Effect of direct and indirect plasma treatment on E. coli biofilms

Biofilms of E. coli BW25113 grown on polypropylene coupons were exposed to direct and indirect CAP treatment using the reactor configuration shown in Fig 1B and microbial inactivation was evaluated after 60, 120 and 180 seconds of exposure. As indicated in Fig 4A, direct treatment shows an overall higher efficiency in the biofilm inactivation rate, with no bacterial cells detected after a 180 second exposure. During the first 60 seconds of exposure both direct and indirect treatment eliminated biofilm cells similarly. while a 120 second exposure showed increased eradication only for the biofilm directly exposed to CAP. A 180 second exposure was found to eliminate all bacterial cells within the biofilm only under direct treatment, reaching the 2x102 CFU limit of detection for the test. Conversely, a reduction in the rate of inactivation was observed for indirectly treated biofilms beyond 60 seconds of exposure.

Fig 4. Inactivation of E. coli biofilms.

Fig 4

(a) Impact of exposure time on microbial inactivation in the direct and indirect treatment reactors, and (b) Impact of exposure time on microbial inactivation of 1000 ppm NO premixed in N2.

This finding clearly indicates that biofilms placed within the direct enclosure experienced different treatment conditions to those in the indirect enclosure. However, such a finding contradicts the results of the gas phase characterization presented in Figs 2 and 3, which indicate that a biofilm placed ~ 1 cm from the discharge would receive an approximately similar ‘dose’ of reactive species as a biofilm placed ~ 50 cm away from the discharge. The only reactive agents that do not reach the indirect enclosure are UV photons and NO, which is readily lost through reaction with ozone. Consequently, these findings indicate that either UV, NO or both play a significant role in the antimicrobial action of an SBD.

Effect of NO on E. coli biofilm

The biological importance of NO is well established and it is known to have powerful antibiofilm properties.

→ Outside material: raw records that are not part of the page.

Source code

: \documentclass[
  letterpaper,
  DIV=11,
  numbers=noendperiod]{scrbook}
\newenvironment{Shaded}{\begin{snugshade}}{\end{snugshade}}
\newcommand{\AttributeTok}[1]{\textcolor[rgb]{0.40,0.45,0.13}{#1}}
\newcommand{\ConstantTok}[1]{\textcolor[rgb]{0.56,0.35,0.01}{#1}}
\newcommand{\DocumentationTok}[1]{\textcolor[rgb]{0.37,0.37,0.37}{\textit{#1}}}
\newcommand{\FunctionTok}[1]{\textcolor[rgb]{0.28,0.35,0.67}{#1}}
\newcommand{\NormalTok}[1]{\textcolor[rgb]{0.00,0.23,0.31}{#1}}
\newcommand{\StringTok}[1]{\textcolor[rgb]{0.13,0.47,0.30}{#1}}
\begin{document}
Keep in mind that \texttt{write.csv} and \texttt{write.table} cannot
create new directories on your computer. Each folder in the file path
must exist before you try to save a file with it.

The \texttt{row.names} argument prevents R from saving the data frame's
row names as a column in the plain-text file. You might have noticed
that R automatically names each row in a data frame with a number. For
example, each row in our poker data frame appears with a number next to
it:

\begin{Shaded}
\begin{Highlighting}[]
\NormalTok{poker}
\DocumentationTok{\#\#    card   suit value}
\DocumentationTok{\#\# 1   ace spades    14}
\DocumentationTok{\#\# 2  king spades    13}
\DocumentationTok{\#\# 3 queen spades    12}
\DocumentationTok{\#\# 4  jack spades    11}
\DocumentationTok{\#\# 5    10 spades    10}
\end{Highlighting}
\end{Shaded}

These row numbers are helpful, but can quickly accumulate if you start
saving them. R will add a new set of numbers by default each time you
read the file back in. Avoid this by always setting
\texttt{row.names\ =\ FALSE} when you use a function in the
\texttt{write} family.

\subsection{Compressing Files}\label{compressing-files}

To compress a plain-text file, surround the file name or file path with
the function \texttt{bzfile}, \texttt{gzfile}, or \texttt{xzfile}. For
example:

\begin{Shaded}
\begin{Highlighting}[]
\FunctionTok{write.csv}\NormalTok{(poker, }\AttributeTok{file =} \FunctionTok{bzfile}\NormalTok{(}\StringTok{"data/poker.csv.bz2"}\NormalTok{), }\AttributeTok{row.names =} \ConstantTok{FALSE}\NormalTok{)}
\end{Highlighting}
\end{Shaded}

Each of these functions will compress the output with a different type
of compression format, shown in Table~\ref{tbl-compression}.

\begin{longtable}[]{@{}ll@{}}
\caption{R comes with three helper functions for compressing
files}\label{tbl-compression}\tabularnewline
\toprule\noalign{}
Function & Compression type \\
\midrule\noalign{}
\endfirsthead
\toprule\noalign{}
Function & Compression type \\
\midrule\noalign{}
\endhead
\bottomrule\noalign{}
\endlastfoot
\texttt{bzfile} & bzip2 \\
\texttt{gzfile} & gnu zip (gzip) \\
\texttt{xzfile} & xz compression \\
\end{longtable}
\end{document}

Based on computational modelling (Fig 2) and previous experimental studies of NO production and transport in an SBD [10], it has been determined that NO concentrations can reach several hundreds of ppm under operating conditions similar to those used in this study. To investigate the antimicrobial efficacy of NO against of E. coli, biofilm coated coupons were placed in an enclosure containing various concentrations of NO ranging from 10 ppm to 1000 ppm for up to 15 minutes. Fig 4B shows only the case of 1000 ppm NO, as lower concentrations were found to be ineffective for microbial inactivation. Following exposure to 1000 ppm of NO premixed in N2 gas, a slight bacterial reduction was apparent only after 10 minutes of treatment, with a 0.5 log reduction observed after 15 minutes. It is worth noting that such NO concentrations greatly exceed those that are likely to be experienced during plasma treatments, thus these findings suggested that NO alone is not solely responsible for the differences observed in microbial inactivation between the direct and indirect plasma exposure cases.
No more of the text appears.